The tactics are more forceful and more effective, in some ways, than firing shots, said Derek Hsieh, president of the Anchorage Police Department Employees Association. Hsieh said his union supports the policy change. It's reasonable, Hsieh said, given what he described as "an evolution of tactics by some suspects."

"People are essentially ramming their way through police vehicles more," he said. "What we had trained officers to do isn't meeting all those challenges."

Hsieh also said he could not discuss the specific new methods police officers will use in those scenarios. But he said he expects the officers, his union members, to embrace the change.

"What's going to happen is we're going to shift to tactics, procedures, that are quite frankly more aggressive," Hsieh said. "We're going to trade down in one area and essentially trade up in another."

Other parts of the department's extensive policies on the use of lethal force are under review as well, Chief Mew said.

Some Anchorage residents had criticized the police in the wake of the fatal officer-involved shooting of 26-year-old Shane Tasi. Officer Boaz Gionson shot and killed Tasi when he came at Gionson waving a long stick in June 2012. The critics demanded the police department change what they called a "shoot-to-kill" policy.
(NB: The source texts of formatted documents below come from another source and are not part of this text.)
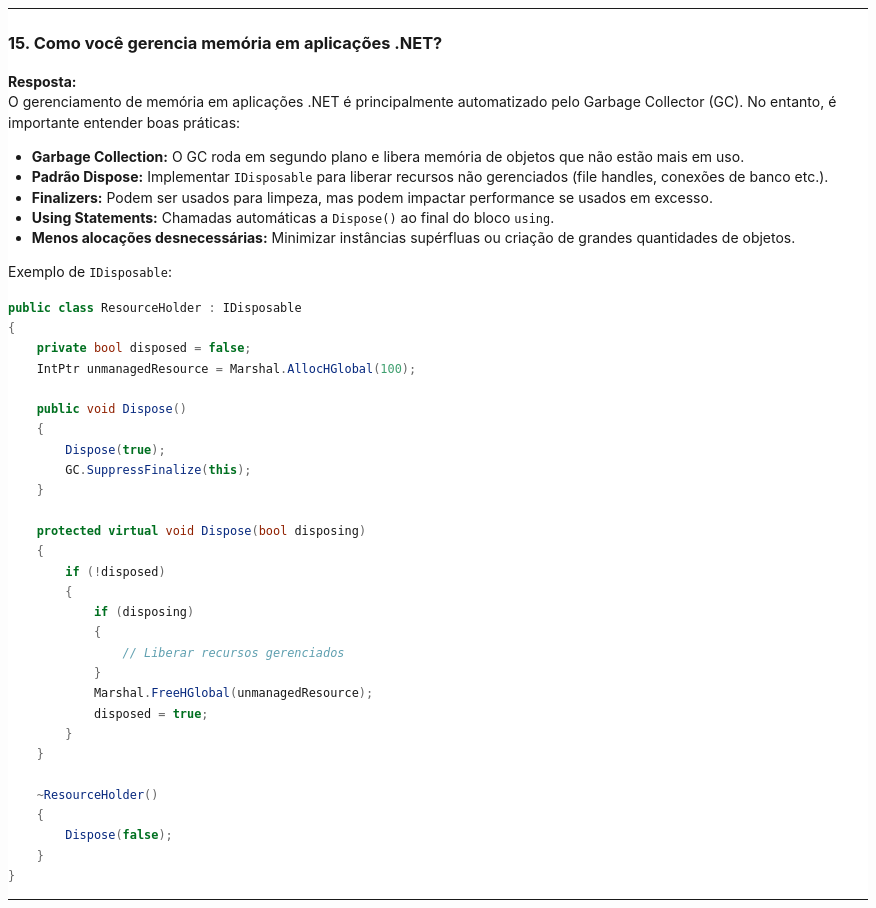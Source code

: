 
---

### 15. Como você gerencia memória em aplicações .NET?

**Resposta:**  
O gerenciamento de memória em aplicações .NET é principalmente automatizado pelo Garbage Collector (GC). No entanto, é importante entender boas práticas:

- **Garbage Collection:** O GC roda em segundo plano e libera memória de objetos que não estão mais em uso.  
- **Padrão Dispose:** Implementar `IDisposable` para liberar recursos não gerenciados (file handles, conexões de banco etc.).  
- **Finalizers:** Podem ser usados para limpeza, mas podem impactar performance se usados em excesso.  
- **Using Statements:** Chamadas automáticas a `Dispose()` ao final do bloco `using`.  
- **Menos alocações desnecessárias:** Minimizar instâncias supérfluas ou criação de grandes quantidades de objetos.

Exemplo de `IDisposable`:

```csharp
public class ResourceHolder : IDisposable
{
    private bool disposed = false;
    IntPtr unmanagedResource = Marshal.AllocHGlobal(100);

    public void Dispose()
    {
        Dispose(true);
        GC.SuppressFinalize(this);
    }

    protected virtual void Dispose(bool disposing)
    {
        if (!disposed)
        {
            if (disposing)
            {
                // Liberar recursos gerenciados
            }
            Marshal.FreeHGlobal(unmanagedResource);
            disposed = true;
        }
    }

    ~ResourceHolder()
    {
        Dispose(false);
    }
}
```

---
Mew said there are no specific changes yet to the parts of the department's policy related to those types of incidents. But that review and a move toward more "de-escalation" training -- calming armed suspects before gunfire becomes necessary -- are related, Mew said.
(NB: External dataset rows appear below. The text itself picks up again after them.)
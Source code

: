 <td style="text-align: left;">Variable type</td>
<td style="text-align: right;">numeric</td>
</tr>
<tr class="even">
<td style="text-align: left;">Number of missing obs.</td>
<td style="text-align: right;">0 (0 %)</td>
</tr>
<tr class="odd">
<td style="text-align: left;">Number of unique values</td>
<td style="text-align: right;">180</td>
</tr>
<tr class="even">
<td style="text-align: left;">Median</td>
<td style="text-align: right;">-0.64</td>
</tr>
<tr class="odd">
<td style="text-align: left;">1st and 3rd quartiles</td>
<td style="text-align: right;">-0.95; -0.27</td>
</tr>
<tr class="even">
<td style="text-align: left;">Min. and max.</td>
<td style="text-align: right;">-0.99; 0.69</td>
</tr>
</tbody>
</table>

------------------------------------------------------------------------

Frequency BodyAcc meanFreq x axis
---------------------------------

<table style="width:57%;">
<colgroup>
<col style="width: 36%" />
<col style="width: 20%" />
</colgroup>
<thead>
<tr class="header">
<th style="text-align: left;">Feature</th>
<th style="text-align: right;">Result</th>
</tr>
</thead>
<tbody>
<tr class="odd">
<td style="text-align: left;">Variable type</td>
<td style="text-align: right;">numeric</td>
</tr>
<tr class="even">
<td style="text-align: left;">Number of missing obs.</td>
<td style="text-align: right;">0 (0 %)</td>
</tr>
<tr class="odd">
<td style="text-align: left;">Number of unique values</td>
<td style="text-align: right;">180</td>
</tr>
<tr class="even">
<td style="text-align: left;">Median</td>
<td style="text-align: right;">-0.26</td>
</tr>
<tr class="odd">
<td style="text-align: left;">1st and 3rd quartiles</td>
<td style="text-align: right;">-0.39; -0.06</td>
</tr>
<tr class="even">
"They are related because we're trying to avoid situations where we have bullets flying around," he said.

The policy change announced Tuesday comes after three cases this year in which officers fired at a driver.

In February, police shot and killed Carl Bowie III -- a 25-year-old who was driving a stolen pickup and rammed police cars -- as Bowie drove in reverse at officers on foot, narrowly missing one, a police video showed. A state Department of Law review showed officers Roger Billiet and Alan Rydberg to have been justified in the shooting.

Officer Keo Fujimoto shot at 34-year-old Lusia Pedro in March after Pedro rammed police cars while fleeing a crime scene, police said. Pedro had allegedly brandished a handgun while driving through a group of people outside a downtown bar. The officer's gunfire did not hit Pedro, but it shattered a window and caused minor injuries to two passengers, police said.

Two officers -- Eric Nowak and Julnudda Jackson -- opened fire on 26-year-old Ryan Robert Portlock on May 11 when Portlock allegedly ignored their commands and drove a stolen pickup into a patrol car. Neither Portlock nor his passengers were hit, police said.